Closer to home, with the stroke of a pen on Dec. 28, the president increased federal protection for the Bears Ears area of southeast Utah, and Gold Butte in Nevada. With the prospect of Donald Trump looming, Obama is using his authority under the 1906 Antiquities Act to secure as much public land as possible from the industrial development Trump is expected to encourage.
Obama’s bold move fulfills a proposal initiated in 1936 by Interior Secretary Harold Ickes who served under Franklin Delano Roosevelt. Ickes proposed making the Bears Ears a national monument, but Roosevelt apparently never took action on the suggestion.
Obama has rectified that oversight by adding the Bears Ears to his growing inventory of public land closed to development. As The New York Times reports, “Mr. Obama has designated about 553 million acres as national monuments, more than any of his predecessors.”
The Bears Ears national monument will protect 1.35 million acres of public land around the prominent twin buttes in southeast Utah. Its unprecedented management plan will create a unique commission of representatives of the five local tribes with historic connections to the area to advise federal monument managers.
“Today’s actions will help protect this cultural legacy and ensure that future generations are able to enjoy and appreciate these scenic and historic landscapes,” President Obama said in a statement.
In July 2015, the Bears Ears Inter-tribal Coalition was founded to unite sovereign Native American nations in the effort to conserve the Bears Ears cultural landscape. The coalition also seeks active engagement in management of the area.
Members of the Bears Ears Inter-tribal Coalition are the Hopi Tribe, Navajo Nation, Ute Mountain Ute Tribe, Pueblo of Zuni, and the Ute Indian Tribe.
The protected areas are well-known for their pre-historic Native American ruins, but for tribes in the area, they still offer both physical and spiritual sustenance. From gathering pinyon nuts and firewood to holding sacred ceremonies, the Bears Ears is integral to Native American life and culture in the region.
The decision “actually brought tears to my face,” said Eric Descheenie, a former leader of the inter-tribal group that lobbied for the monument. “It’s so significant. It’s so hard to even try to add up what this really means. At the end of the day, there’s only a certain place in this entire world, on Earth, where we indigenous peoples belong.”
Not surprisingly, Utah Republican politicians are aroused against a move they claim is a federal land grab. “President Obama’s unilateral decision to invoke the Antiquities Act in Utah politicizes a long simmering conflict,” charges Utah Representative Jason Chaffetz. “The midnight move is a slap in the face to the people of Utah, attempting to silence the voices of those who will bear the heavy burden it imposes.”
Utah lawmakers had supported protection for the area, but were implacably opposed to the creation of a national monument. “This arrogant act by a lame duck president will not stand,” Utah Republican Sen. Mike Lee said in a statement. “I will work tirelessly with Congress and the incoming Trump administration to honor the will of the people of Utah and undo this designation.”

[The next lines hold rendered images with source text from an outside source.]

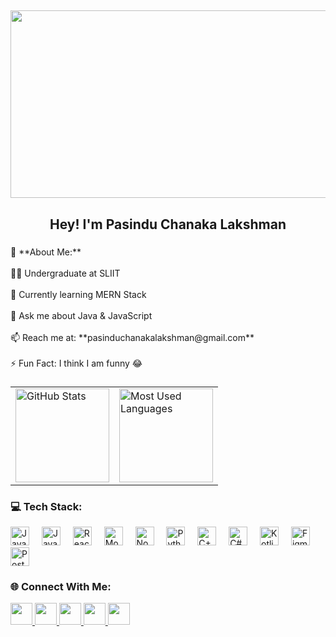 <h2 align="center">
  <img src="https://i.pinimg.com/originals/90/70/32/9070324cdfc07c68d60eed0c39e77573.gif" width="900" height="300">
</h2>

<h2 align="center">Hey! I'm Pasindu Chanaka Lakshman </h2>

###

<p align="left">
🚀 **About Me:**<br><br>
🧑‍🎓 Undergraduate at SLIIT<br><br>
🌱 Currently learning MERN Stack<br><br>
💬 Ask me about Java & JavaScript<br><br>
📫 Reach me at: **pasinduchanakalakshman@gmail.com**<br><br>
⚡ Fun Fact: I think I am funny 😂
</p>

###

<!-- GitHub Stats & Most Used Languages -->
<!-- GitHub Stats & Most Used Languages -->
<div align="center">
  <table>
    <tr>
      <td>
        <img src="https://github-readme-stats.vercel.app/api?username=pasinduchanakalakshman&theme=transparent&hide_border=false&include_all_commits=false&count_private=false" height="150" alt="GitHub Stats" />
      </td>
      <td>
        <img src="https://github-readme-stats.vercel.app/api/top-langs/?username=pasinduchanakalakshman&langs_count=2&theme=transparent&hide_border=false&layout=compact&custom_title=Most%20Used%20Languages&hide=css,html" height="150" alt="Most Used Languages" />
      </td>
    </tr>
  </table>
</div>

###

<!-- Tech Stack -->
<h3>💻 Tech Stack:</h3>
<div align="left">
  <img src="https://cdn.jsdelivr.net/gh/devicons/devicon/icons/java/java-original.svg" height="30" alt="Java" />
  <img width="12" />
  <img src="https://cdn.jsdelivr.net/gh/devicons/devicon/icons/javascript/javascript-original.svg" height="30" alt="JavaScript" />
  <img width="12" />
  <img src="https://cdn.jsdelivr.net/gh/devicons/devicon/icons/react/react-original.svg" height="30" alt="React" />
  <img width="12" />
  <img src="https://cdn.jsdelivr.net/gh/devicons/devicon/icons/mongodb/mongodb-original.svg" height="30" alt="MongoDB" />
  <img width="12" />
  <img src="https://cdn.jsdelivr.net/gh/devicons/devicon/icons/nodemon/nodemon-original.svg" height="30" alt="Nodemon" />
  <img width="12" />
  <img src="https://cdn.jsdelivr.net/gh/devicons/devicon/icons/python/python-original.svg" height="30" alt="Python" />
  <img width="12" />
  <img src="https://cdn.jsdelivr.net/gh/devicons/devicon/icons/cplusplus/cplusplus-original.svg" height="30" alt="C++" />
  <img width="12" />
  <img src="https://cdn.jsdelivr.net/gh/devicons/devicon/icons/csharp/csharp-original.svg" height="30" alt="C#" />
  <img width="12" />
  <img src="https://cdn.jsdelivr.net/gh/devicons/devicon/icons/kotlin/kotlin-original.svg" height="30" alt="Kotlin" />
  <img width="12" />
  <img src="https://cdn.jsdelivr.net/gh/devicons/devicon/icons/figma/figma-original.svg" height="30" alt="Figma" />
  <img width="12" />
  <img src="https://cdn.jsdelivr.net/gh/devicons/devicon/icons/postman/postman-original.svg" height="30" alt="Postman" />
</div>

###

<!-- Social Media -->
<h3>🌐 Connect With Me:</h3>
<div align="left">
  <a href="https://instagram.com/pasinduchanaka">
    <img src="https://img.shields.io/badge/Instagram-%23E4405F.svg?style=for-the-badge&logo=Instagram&logoColor=white" height="35" />
  </a>
  <a href="https://www.linkedin.com/in/pasinduchanaka">
    <img src="https://img.shields.io/badge/LinkedIn-%230077B5.svg?style=for-the-badge&logo=linkedin&logoColor=white" height="35" />
  </a>
  <a href="https://www.facebook.com/pasinduchanaka">
    <img src="https://img.shields.io/badge/Facebook-%231877F2.svg?style=for-the-badge&logo=facebook&logoColor=white" height="35" />
  </a>
  <a href="https://discord.gg/YOUR_DISCORD_INVITE">
    <img src="https://img.shields.io/badge/Discord-%237289DA.svg?style=for-the-badge&logo=discord&logoColor=white" height="35" />
  </a>
  <a href="mailto:pasinduchanakalakshman@gmail.com">
    <img src="https://img.shields.io/badge/Gmail-D14836.svg?style=for-the-badge&logo=gmail&logoColor=white" height="35" />
  </a>
</div>

###



<!-- Proudly created with GPRM ( https://gprm.itsvg.in ) -->
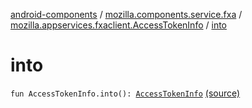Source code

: [android-components](../../index.md) / [mozilla.components.service.fxa](../index.md) / [mozilla.appservices.fxaclient.AccessTokenInfo](index.md) / [into](./into.md)

# into

`fun AccessTokenInfo.into(): `[`AccessTokenInfo`](../../mozilla.components.concept.sync/-access-token-info/index.md) [(source)](https://github.com/mozilla-mobile/android-components/blob/master/components/service/firefox-accounts/src/main/java/mozilla/components/service/fxa/Types.kt#L56)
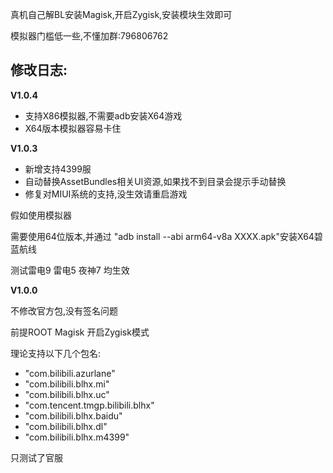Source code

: 
真机自己解BL安装Magisk,开启Zygisk,安装模块生效即可


模拟器门槛低一些,不懂加群:796806762

## 修改日志:

**V1.0.4**

* 支持X86模拟器,不需要adb安装X64游戏
* X64版本模拟器容易卡住


**V1.0.3**

* 新增支持4399服
* 自动替换AssetBundles相关UI资源,如果找不到目录会提示手动替换
* 修复对MIUI系统的支持,没生效请重启游戏

假如使用模拟器

需要使用64位版本,并通过 "adb install --abi arm64-v8a XXXX.apk"安装X64碧蓝航线

测试雷电9 雷电5 夜神7 均生效

**V1.0.0**

不修改官方包,没有签名问题

前提ROOT Magisk 开启Zygisk模式

理论支持以下几个包名:

* "com.bilibili.azurlane"
* "com.bilibili.blhx.mi"
* "com.bilibili.blhx.uc"
* "com.tencent.tmgp.bilibili.blhx"
* "com.bilibili.blhx.baidu"
* "com.bilibili.blhx.dl"
* "com.bilibili.blhx.m4399"

只测试了官服
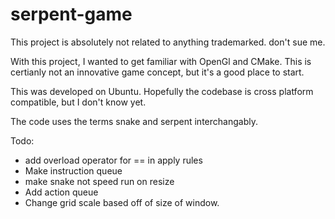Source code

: # serpent-game

This project is absolutely not related to anything trademarked. don't sue me.

With this project, I wanted to get familiar with OpenGl and CMake.
This is certianly not an innovative game concept, but it's a good place to start.

This was developed on Ubuntu. Hopefully the codebase is cross platform compatible, but I don't know yet.

The code uses the terms snake and serpent interchangably.

Todo:

- add overload operator for == in apply rules
- Make instruction queue
- make snake not speed run on resize
- Add action queue
- Change grid scale based off of size of window.

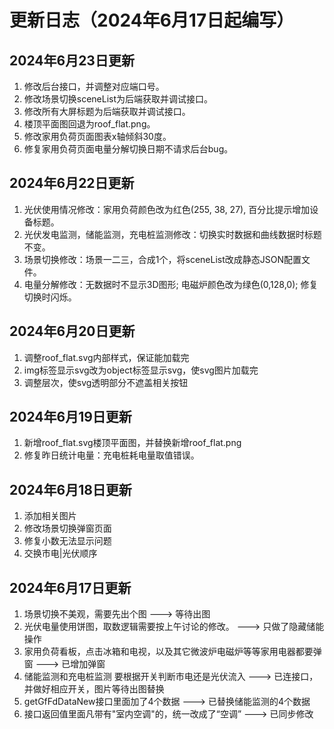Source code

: # 更新日志（2024年6月17日起编写）

## 2024年6月23日更新

1. 修改后台接口，并调整对应端口号。
2. 修改场景切换sceneList为后端获取并调试接口。
3. 修改所有大屏标题为后端获取并调试接口。
4. 楼顶平面图回退为roof_flat.png。
5. 修改家用负荷页面图表x轴倾斜30度。
6. 修复家用负荷页面电量分解切换日期不请求后台bug。

## 2024年6月22日更新

1. 光伏使用情况修改：家用负荷颜色改为红色(255, 38, 27), 百分比提示增加设备标题。
2. 光伏发电监测，储能监测，充电桩监测修改：切换实时数据和曲线数据时标题不变。
3. 场景切换修改：场景一二三，合成1个，将sceneList改成静态JSON配置文件。
4. 电量分解修改：无数据时不显示3D图形; 电磁炉颜色改为绿色(0,128,0); 修复切换时闪烁。

## 2024年6月20日更新

1. 调整roof_flat.svg内部样式，保证能加载完
2. img标签显示svg改为object标签显示svg，使svg图片加载完
3. 调整层次，使svg透明部分不遮盖相关按钮

## 2024年6月19日更新

1. 新增roof_flat.svg楼顶平面图，并替换新增roof_flat.png
2. 修复昨日统计电量：充电桩耗电量取值错误。

## 2024年6月18日更新

1. 添加相关图片
2. 修改场景切换弹窗页面
3. 修复小数无法显示问题
3. 交换市电|光伏顺序

## 2024年6月17日更新

1. 场景切换不美观，需要先出个图 ---> 等待出图
2. 光伏电量使用饼图，取数逻辑需要按上午讨论的修改。 ---> 只做了隐藏储能操作
3. 家用负荷看板，点击冰箱和电视，以及其它微波炉电磁炉等等家用电器都要弹窗 ---> 已增加弹窗
4. 储能监测和充电桩监测 要根据开关判断市电还是光伏流入 ---> 已连接口，并做好相应开关，图片等待出图替换
5. getGfFdDataNew接口里面加了4个数据 ---> 已替换储能监测的4个数据
6. 接口返回值里面凡带有"室内空调"的，统一改成了“空调” ---> 已同步修改
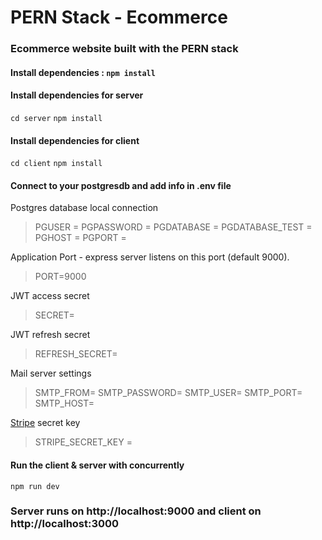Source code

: # PERN Stack - Ecommerce
### Ecommerce website built with the PERN stack

#### Install dependencies : `npm install`

#### Install dependencies for server 
`cd server`
`npm install`

#### Install dependencies for client
`cd client`
`npm install`

#### Connect to your postgresdb and add info in .env file
Postgres database local connection

>PGUSER = 
>PGPASSWORD = 
>PGDATABASE = 
>PGDATABASE_TEST = 
>PGHOST = 
>PGPORT = 

Application Port - express server listens on this port (default 9000).
>PORT=9000 

JWT access secret
>SECRET= 

JWT refresh secret
>REFRESH_SECRET= 

Mail server settings
>SMTP_FROM= 
>SMTP_PASSWORD= 
>SMTP_USER= 
>SMTP_PORT= 
>SMTP_HOST= 

[Stripe](https://stripe.com/docs/keys) secret key
>STRIPE_SECRET_KEY = 

#### Run the client & server with concurrently
`npm run dev`

### Server runs on http://localhost:9000 and client on http://localhost:3000
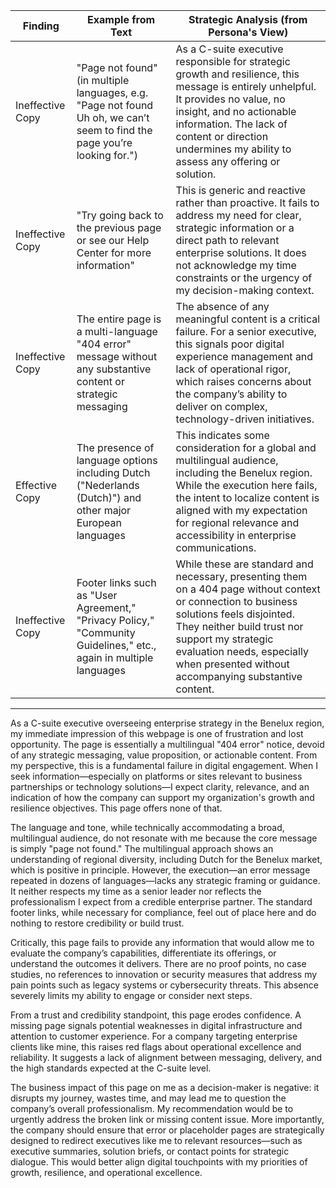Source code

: | Finding          | Example from Text                                                                                                              | Strategic Analysis (from Persona's View)                                                                                                                                                                                                                                         |
| ---------------- | ----------------------------------------------------------------------------------------------------------------------------- | -------------------------------------------------------------------------------------------------------------------------------------------------------------------------------------------------------------------------------------------------------------------------------- |
| Ineffective Copy | "Page not found" (in multiple languages, e.g. "Page not found Uh oh, we can’t seem to find the page you’re looking for.")       | As a C-suite executive responsible for strategic growth and resilience, this message is entirely unhelpful. It provides no value, no insight, and no actionable information. The lack of content or direction undermines my ability to assess any offering or solution.                  |
| Ineffective Copy | "Try going back to the previous page or see our Help Center for more information"                                              | This is generic and reactive rather than proactive. It fails to address my need for clear, strategic information or a direct path to relevant enterprise solutions. It does not acknowledge my time constraints or the urgency of my decision-making context.                         |
| Ineffective Copy | The entire page is a multi-language "404 error" message without any substantive content or strategic messaging                  | The absence of any meaningful content is a critical failure. For a senior executive, this signals poor digital experience management and lack of operational rigor, which raises concerns about the company’s ability to deliver on complex, technology-driven initiatives.           |
| Effective Copy   | The presence of language options including Dutch ("Nederlands (Dutch)") and other major European languages                       | This indicates some consideration for a global and multilingual audience, including the Benelux region. While the execution here fails, the intent to localize content is aligned with my expectation for regional relevance and accessibility in enterprise communications.            |
| Ineffective Copy | Footer links such as "User Agreement," "Privacy Policy," "Community Guidelines," etc., again in multiple languages              | While these are standard and necessary, presenting them on a 404 page without context or connection to business solutions feels disjointed. They neither build trust nor support my strategic evaluation needs, especially when presented without accompanying substantive content. |

---

As a C-suite executive overseeing enterprise strategy in the Benelux region, my immediate impression of this webpage is one of frustration and lost opportunity. The page is essentially a multilingual "404 error" notice, devoid of any strategic messaging, value proposition, or actionable content. From my perspective, this is a fundamental failure in digital engagement. When I seek information—especially on platforms or sites relevant to business partnerships or technology solutions—I expect clarity, relevance, and an indication of how the company can support my organization's growth and resilience objectives. This page offers none of that.

The language and tone, while technically accommodating a broad, multilingual audience, do not resonate with me because the core message is simply "page not found." The multilingual approach shows an understanding of regional diversity, including Dutch for the Benelux market, which is positive in principle. However, the execution—an error message repeated in dozens of languages—lacks any strategic framing or guidance. It neither respects my time as a senior leader nor reflects the professionalism I expect from a credible enterprise partner. The standard footer links, while necessary for compliance, feel out of place here and do nothing to restore credibility or build trust.

Critically, this page fails to provide any information that would allow me to evaluate the company’s capabilities, differentiate its offerings, or understand the outcomes it delivers. There are no proof points, no case studies, no references to innovation or security measures that address my pain points such as legacy systems or cybersecurity threats. This absence severely limits my ability to engage or consider next steps.

From a trust and credibility standpoint, this page erodes confidence. A missing page signals potential weaknesses in digital infrastructure and attention to customer experience. For a company targeting enterprise clients like mine, this raises red flags about operational excellence and reliability. It suggests a lack of alignment between messaging, delivery, and the high standards expected at the C-suite level.

The business impact of this page on me as a decision-maker is negative: it disrupts my journey, wastes time, and may lead me to question the company’s overall professionalism. My recommendation would be to urgently address the broken link or missing content issue. More importantly, the company should ensure that error or placeholder pages are strategically designed to redirect executives like me to relevant resources—such as executive summaries, solution briefs, or contact points for strategic dialogue. This would better align digital touchpoints with my priorities of growth, resilience, and operational excellence.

This adversarial position is particularly notable because both Utah Gov. Gary Hebert and Rep. Rob Bishop agree that the Bears Ears should be saved. They believe that can be done without federal protection, though little evidence supports their position.
For President Trump to undo a predecessor’s designation of a national monument would be unprecedented in presidential history. The 1906 law that authorizes the creation of national monuments by the president offers no express authority to revoke a designation by a previous president.
Were the incoming president almost anyone but Donald Trump, it might be expected that Obama’s last-minute designations would be honored by the new president.
But this incoming president is Donald Trump, and public lands in the American West face an uncertain future.